▶ DATA SUPPLIED

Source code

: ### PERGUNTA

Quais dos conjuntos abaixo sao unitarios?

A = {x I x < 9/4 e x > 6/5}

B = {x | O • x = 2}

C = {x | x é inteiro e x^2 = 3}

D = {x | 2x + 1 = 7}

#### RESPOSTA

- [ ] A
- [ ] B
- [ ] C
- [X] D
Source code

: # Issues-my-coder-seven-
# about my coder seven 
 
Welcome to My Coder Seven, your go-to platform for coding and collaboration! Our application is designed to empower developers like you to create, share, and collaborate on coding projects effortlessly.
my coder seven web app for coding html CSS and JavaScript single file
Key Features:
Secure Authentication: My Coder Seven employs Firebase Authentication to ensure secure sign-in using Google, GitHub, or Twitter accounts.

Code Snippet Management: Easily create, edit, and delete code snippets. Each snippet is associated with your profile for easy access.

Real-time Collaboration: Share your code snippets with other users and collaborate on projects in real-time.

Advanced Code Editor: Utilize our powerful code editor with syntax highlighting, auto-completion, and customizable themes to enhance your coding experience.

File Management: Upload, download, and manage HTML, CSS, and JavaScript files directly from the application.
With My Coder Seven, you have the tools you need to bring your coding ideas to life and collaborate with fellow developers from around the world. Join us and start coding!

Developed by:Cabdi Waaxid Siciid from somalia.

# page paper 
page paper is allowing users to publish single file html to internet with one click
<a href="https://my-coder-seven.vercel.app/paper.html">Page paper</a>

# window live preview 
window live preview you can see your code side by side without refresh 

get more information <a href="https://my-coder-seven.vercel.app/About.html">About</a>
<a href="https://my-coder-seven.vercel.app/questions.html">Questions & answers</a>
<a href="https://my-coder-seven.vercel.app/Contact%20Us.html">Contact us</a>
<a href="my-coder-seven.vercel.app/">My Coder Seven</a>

▶ WORK TO BE COMPLETED
Starting with the first line of the listing above, copy each line exactly until you have copied the line containing "# about my coder seven". Stop there.

▶ RESULT OF THE EXERCISE
Source code

: ### PERGUNTA

Quais dos conjuntos abaixo sao unitarios?

A = {x I x < 9/4 e x > 6/5}

B = {x | O • x = 2}

C = {x | x é inteiro e x^2 = 3}

D = {x | 2x + 1 = 7}

#### RESPOSTA

- [ ] A
- [ ] B
- [ ] C
- [X] D
Source code

: # Issues-my-coder-seven-
# about my coder seven 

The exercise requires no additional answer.